I always thought that Arthur Conan Doyle was a pretty cool guy. When I was young I was all caught up in almost otherworldly portrait he gave us of Victorian London and environs. The fog, the hansom cabs, the echoing footsteps down the dark alleys, the pitiful ones of Whitechapel, the self-indulgent ones of the aristocracy. And then when I got older and had more appreciation of what it was like for a father to lose a son, the way Doyle turned to mentalism of various sorts...
The one aspect of the Doyle story I'd never paid much attention to was his very real interest in true crime cases. As Erle Stanley Gardner woukd do several decades later, Doyle helped clear innocents and thus help them escape the gallows. And he worked with police from a variety of cities, towns and even other countries when they asked his opinion or advice on matters concerning open cases.
All this is documented in a fine new book Conan Doyle: Detective by Peter Costello (Carroll & Graf, $15.95) that moves as swiftly as a Doyle story while offering us a look at a Doyle most of us have ever encountered, even in some of the better Doyle biographies.

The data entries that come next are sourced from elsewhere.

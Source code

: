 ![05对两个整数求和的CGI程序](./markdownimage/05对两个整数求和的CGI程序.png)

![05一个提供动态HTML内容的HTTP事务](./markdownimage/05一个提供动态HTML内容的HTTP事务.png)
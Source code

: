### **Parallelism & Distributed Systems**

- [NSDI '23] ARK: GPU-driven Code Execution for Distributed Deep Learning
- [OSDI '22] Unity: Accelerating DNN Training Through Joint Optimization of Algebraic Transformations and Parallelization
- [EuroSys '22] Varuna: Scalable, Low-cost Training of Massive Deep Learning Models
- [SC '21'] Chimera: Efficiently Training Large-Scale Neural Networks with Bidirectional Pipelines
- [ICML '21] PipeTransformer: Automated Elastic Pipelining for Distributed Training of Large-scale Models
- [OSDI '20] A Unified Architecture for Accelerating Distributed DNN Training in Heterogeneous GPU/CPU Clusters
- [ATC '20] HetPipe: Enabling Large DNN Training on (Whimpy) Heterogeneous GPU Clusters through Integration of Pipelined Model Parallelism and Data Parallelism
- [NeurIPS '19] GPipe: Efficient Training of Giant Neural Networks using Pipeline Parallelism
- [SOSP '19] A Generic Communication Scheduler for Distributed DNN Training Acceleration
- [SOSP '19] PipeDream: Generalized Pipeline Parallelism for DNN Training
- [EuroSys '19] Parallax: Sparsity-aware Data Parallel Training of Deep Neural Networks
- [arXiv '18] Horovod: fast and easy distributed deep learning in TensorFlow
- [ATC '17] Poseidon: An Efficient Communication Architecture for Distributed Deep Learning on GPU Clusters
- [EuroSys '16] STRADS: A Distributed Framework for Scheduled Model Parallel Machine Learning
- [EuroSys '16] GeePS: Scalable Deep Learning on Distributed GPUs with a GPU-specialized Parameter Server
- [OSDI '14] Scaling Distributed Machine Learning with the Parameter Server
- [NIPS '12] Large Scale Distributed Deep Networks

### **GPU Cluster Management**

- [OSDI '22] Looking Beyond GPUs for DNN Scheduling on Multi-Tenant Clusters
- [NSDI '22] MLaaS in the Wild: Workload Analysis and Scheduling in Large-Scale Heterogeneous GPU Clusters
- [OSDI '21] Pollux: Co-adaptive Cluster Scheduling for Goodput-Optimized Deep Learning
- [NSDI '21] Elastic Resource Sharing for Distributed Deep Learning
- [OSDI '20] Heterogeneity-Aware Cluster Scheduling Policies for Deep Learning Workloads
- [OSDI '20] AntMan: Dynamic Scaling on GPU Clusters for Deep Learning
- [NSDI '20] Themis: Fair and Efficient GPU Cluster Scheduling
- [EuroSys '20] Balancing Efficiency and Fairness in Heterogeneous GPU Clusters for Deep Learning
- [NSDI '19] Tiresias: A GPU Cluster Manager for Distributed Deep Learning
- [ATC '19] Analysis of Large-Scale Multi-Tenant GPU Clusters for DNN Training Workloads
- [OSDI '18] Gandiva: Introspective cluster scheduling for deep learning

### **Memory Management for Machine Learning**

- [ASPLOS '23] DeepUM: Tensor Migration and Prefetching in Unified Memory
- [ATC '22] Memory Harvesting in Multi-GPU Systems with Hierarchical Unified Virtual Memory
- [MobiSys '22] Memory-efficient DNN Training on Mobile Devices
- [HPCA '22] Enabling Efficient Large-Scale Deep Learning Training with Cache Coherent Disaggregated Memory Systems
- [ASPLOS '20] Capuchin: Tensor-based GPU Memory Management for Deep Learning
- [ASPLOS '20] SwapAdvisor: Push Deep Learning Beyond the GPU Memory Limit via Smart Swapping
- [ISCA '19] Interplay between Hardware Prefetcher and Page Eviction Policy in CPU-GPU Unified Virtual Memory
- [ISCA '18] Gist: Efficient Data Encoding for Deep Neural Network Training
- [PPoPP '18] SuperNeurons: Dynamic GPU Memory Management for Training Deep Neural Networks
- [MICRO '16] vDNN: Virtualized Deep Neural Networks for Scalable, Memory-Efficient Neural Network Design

There are chapters on six of the UK's most famous cases including Crippen, Jack The Ripper and the Irish Crown Jewels. Even when Doyle was wrong in his conjectures, his process of deduction is fascinating to follow. Likewise, even in cases of lesser fame, Costello sets all the crimes in a context that helps give us a vivid sense of the era.
A real treat for several audiences--those who love Holmes, those fascinated with Doyle himself, those interested in the formation of modern crime solving techniques, and those (and there seem to be many) who wished they'd lived in the time of Queen Victoria.